(Saved data entries)
*****
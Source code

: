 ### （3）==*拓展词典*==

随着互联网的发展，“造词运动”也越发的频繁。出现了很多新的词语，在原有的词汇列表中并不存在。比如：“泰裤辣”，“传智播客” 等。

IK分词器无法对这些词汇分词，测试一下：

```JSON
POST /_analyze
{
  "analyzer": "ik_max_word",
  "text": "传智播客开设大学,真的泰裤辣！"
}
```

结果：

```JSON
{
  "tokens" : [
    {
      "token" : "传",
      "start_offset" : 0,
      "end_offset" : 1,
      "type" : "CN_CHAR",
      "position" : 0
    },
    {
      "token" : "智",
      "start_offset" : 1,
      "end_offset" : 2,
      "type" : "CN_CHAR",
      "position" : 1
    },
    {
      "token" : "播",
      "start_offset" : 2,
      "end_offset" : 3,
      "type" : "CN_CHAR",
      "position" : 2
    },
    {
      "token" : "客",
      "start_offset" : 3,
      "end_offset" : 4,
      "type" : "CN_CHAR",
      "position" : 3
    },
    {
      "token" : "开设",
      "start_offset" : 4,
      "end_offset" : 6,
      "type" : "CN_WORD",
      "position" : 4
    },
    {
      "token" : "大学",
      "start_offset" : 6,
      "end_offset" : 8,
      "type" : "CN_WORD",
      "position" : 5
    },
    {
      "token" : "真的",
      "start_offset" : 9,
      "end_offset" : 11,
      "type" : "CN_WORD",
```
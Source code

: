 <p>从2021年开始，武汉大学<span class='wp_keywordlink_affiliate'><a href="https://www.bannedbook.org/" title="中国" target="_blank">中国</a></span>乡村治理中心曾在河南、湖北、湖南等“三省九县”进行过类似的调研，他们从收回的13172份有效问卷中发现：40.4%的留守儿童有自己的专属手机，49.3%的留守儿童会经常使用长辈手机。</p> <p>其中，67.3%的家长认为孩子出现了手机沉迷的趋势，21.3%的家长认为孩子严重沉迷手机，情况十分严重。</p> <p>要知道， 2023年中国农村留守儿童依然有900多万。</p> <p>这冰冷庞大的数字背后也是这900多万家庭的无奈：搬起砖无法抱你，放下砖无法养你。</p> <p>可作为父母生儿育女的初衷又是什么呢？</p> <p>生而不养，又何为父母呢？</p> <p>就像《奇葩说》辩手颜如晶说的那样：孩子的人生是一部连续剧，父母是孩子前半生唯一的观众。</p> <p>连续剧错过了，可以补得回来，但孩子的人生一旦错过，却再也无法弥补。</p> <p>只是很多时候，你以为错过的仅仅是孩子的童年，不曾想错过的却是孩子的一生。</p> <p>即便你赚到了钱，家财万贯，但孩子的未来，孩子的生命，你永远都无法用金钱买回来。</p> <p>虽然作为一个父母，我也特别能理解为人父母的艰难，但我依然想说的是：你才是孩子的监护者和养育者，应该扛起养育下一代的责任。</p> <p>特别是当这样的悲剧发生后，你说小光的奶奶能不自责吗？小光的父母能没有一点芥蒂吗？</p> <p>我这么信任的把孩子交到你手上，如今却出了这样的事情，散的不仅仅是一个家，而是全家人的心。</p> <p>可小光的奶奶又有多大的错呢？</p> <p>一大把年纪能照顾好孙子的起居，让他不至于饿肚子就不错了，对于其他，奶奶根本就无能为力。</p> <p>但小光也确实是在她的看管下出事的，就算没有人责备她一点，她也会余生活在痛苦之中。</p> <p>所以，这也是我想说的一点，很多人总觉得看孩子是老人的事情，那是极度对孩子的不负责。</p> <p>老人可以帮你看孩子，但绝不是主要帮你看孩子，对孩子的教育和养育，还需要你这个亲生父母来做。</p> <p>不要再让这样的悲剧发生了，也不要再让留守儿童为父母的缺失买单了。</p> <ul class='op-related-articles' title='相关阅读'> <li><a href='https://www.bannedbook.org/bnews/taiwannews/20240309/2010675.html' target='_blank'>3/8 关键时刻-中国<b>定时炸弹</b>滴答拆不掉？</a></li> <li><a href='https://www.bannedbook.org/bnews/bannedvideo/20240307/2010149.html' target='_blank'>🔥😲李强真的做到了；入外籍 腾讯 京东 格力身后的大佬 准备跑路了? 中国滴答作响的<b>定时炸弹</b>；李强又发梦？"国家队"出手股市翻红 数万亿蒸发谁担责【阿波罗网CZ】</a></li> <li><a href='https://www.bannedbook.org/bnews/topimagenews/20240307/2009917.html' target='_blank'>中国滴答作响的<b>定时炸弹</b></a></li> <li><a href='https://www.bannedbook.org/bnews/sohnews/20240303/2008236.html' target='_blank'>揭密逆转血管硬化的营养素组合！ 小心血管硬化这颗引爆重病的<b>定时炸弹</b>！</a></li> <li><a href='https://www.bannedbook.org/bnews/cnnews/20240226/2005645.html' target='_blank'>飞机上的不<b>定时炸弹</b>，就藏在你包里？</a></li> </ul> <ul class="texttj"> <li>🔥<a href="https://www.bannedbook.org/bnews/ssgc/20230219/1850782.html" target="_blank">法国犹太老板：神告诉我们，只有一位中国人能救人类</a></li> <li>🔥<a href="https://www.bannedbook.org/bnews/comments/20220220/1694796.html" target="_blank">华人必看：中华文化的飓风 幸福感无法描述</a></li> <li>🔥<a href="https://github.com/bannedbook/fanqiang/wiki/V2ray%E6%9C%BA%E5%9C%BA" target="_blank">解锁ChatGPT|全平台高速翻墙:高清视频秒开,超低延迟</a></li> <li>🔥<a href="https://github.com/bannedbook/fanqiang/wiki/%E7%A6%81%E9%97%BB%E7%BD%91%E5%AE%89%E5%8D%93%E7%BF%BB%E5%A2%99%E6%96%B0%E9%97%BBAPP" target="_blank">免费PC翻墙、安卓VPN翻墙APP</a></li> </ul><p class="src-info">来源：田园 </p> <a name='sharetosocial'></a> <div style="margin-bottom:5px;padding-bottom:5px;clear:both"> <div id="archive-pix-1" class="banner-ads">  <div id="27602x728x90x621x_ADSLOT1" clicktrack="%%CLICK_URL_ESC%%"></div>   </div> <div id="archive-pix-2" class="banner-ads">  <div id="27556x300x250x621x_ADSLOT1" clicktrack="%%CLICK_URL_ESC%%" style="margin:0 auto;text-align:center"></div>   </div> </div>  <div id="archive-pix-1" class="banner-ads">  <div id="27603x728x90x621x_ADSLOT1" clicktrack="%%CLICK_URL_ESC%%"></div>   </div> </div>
*****
> _What to work on_
Every one of the records is to be copied word for word.

> _Solution_
Source code

: ### （3）==*拓展词典*==

随着互联网的发展，“造词运动”也越发的频繁。出现了很多新的词语，在原有的词汇列表中并不存在。比如：“泰裤辣”，“传智播客” 等。

IK分词器无法对这些词汇分词，测试一下：

```JSON
POST /_analyze
{
  "analyzer": "ik_max_word",
  "text": "传智播客开设大学,真的泰裤辣！"
}
```

结果：

```JSON
{
  "tokens" : [
    {
      "token" : "传",
      "start_offset" : 0,
      "end_offset" : 1,
      "type" : "CN_CHAR",
      "position" : 0
    },
    {
      "token" : "智",
      "start_offset" : 1,
      "end_offset" : 2,
      "type" : "CN_CHAR",
      "position" : 1
    },
    {
      "token" : "播",
      "start_offset" : 2,
      "end_offset" : 3,
      "type" : "CN_CHAR",
      "position" : 2
    },
    {
      "token" : "客",
      "start_offset" : 3,
      "end_offset" : 4,
      "type" : "CN_CHAR",
      "position" : 3
    },
    {
      "token" : "开设",
      "start_offset" : 4,
      "end_offset" : 6,
      "type" : "CN_WORD",
      "position" : 4
    },
    {
      "token" : "大学",
      "start_offset" : 6,
      "end_offset" : 8,
      "type" : "CN_WORD",
      "position" : 5
    },
    {
      "token" : "真的",
      "start_offset" : 9,
      "end_offset" : 11,
      "type" : "CN_WORD",
```
Source code

: <p>从2021年开始，武汉大学<span class='wp_keywordlink_affiliate'><a href="https://www.bannedbook.org/" title="中国" target="_blank">中国</a></span>乡村治理中心曾在河南、湖北、湖南等“三省九县”进行过类似的调研，他们从收回的13172份有效问卷中发现：40.4%的留守儿童有自己的专属手机，49.3%的留守儿童会经常使用长辈手机。</p> <p>其中，67.3%的家长认为孩子出现了手机沉迷的趋势，21.3%的家长认为孩子严重沉迷手机，情况十分严重。</p> <p>要知道， 2023年中国农村留守儿童依然有900多万。</p> <p>这冰冷庞大的数字背后也是这900多万家庭的无奈：搬起砖无法抱你，放下砖无法养你。</p> <p>可作为父母生儿育女的初衷又是什么呢？</p> <p>生而不养，又何为父母呢？</p> <p>就像《奇葩说》辩手颜如晶说的那样：孩子的人生是一部连续剧，父母是孩子前半生唯一的观众。</p> <p>连续剧错过了，可以补得回来，但孩子的人生一旦错过，却再也无法弥补。</p> <p>只是很多时候，你以为错过的仅仅是孩子的童年，不曾想错过的却是孩子的一生。</p> <p>即便你赚到了钱，家财万贯，但孩子的未来，孩子的生命，你永远都无法用金钱买回来。</p> <p>虽然作为一个父母，我也特别能理解为人父母的艰难，但我依然想说的是：你才是孩子的监护者和养育者，应该扛起养育下一代的责任。</p> <p>特别是当这样的悲剧发生后，你说小光的奶奶能不自责吗？小光的父母能没有一点芥蒂吗？</p> <p>我这么信任的把孩子交到你手上，如今却出了这样的事情，散的不仅仅是一个家，而是全家人的心。</p> <p>可小光的奶奶又有多大的错呢？</p> <p>一大把年纪能照顾好孙子的起居，让他不至于饿肚子就不错了，对于其他，奶奶根本就无能为力。</p> <p>但小光也确实是在她的看管下出事的，就算没有人责备她一点，她也会余生活在痛苦之中。</p> <p>所以，这也是我想说的一点，很多人总觉得看孩子是老人的事情，那是极度对孩子的不负责。</p> <p>老人可以帮你看孩子，但绝不是主要帮你看孩子，对孩子的教育和养育，还需要你这个亲生父母来做。</p> <p>不要再让这样的悲剧发生了，也不要再让留守儿童为父母的缺失买单了。</p> <ul class='op-related-articles' title='相关阅读'> <li><a href='https://www.bannedbook.org/bnews/taiwannews/20240309/2010675.html' target='_blank'>3/8 关键时刻-中国<b>定时炸弹</b>滴答拆不掉？</a></li> <li><a href='https://www.bannedbook.org/bnews/bannedvideo/20240307/2010149.html' target='_blank'>🔥😲李强真的做到了；入外籍 腾讯 京东 格力身后的大佬 准备跑路了? 中国滴答作响的<b>定时炸弹</b>；李强又发梦？"国家队"出手股市翻红 数万亿蒸发谁担责【阿波罗网CZ】</a></li> <li><a href='https://www.bannedbook.org/bnews/topimagenews/20240307/2009917.html' target='_blank'>中国滴答作响的<b>定时炸弹</b></a></li> <li><a href='https://www.bannedbook.org/bnews/sohnews/20240303/2008236.html' target='_blank'>揭密逆转血管硬化的营养素组合！ 小心血管硬化这颗引爆重病的<b>定时炸弹</b>！</a></li> <li><a href='https://www.bannedbook.org/bnews/cnnews/20240226/2005645.html' target='_blank'>飞机上的不<b>定时炸弹</b>，就藏在你包里？</a></li> </ul> <ul class="texttj"> <li>🔥<a href="https://www.bannedbook.org/bnews/ssgc/20230219/1850782.html" target="_blank">法国犹太老板：神告诉我们，只有一位中国人能救人类</a></li> <li>🔥<a href="https://www.bannedbook.org/bnews/comments/20220220/1694796.html" target="_blank">华人必看：中华文化的飓风 幸福感无法描述</a></li> <li>🔥<a href="https://github.com/bannedbook/fanqiang/wiki/V2ray%E6%9C%BA%E5%9C%BA" target="_blank">解锁ChatGPT|全平台高速翻墙:高清视频秒开,超低延迟</a></li> <li>🔥<a href="https://github.com/bannedbook/fanqiang/wiki/%E7%A6%81%E9%97%BB%E7%BD%91%E5%AE%89%E5%8D%93%E7%BF%BB%E5%A2%99%E6%96%B0%E9%97%BBAPP" target="_blank">免费PC翻墙、安卓VPN翻墙APP</a></li> </ul><p class="src-info">来源：田园 </p> <a name='sharetosocial'></a> <div style="margin-bottom:5px;padding-bottom:5px;clear:both"> <div id="archive-pix-1" class="banner-ads">  <div id="27602x728x90x621x_ADSLOT1" clicktrack="%%CLICK_URL_ESC%%"></div>   </div> <div id="archive-pix-2" class="banner-ads">  <div id="27556x300x250x621x_ADSLOT1" clicktrack="%%CLICK_URL_ESC%%" style="margin:0 auto;text-align:center"></div>   </div> </div>  <div id="archive-pix-1" class="banner-ads">  <div id="27603x728x90x621x_ADSLOT1" clicktrack="%%CLICK_URL_ESC%%"></div>   </div> </div>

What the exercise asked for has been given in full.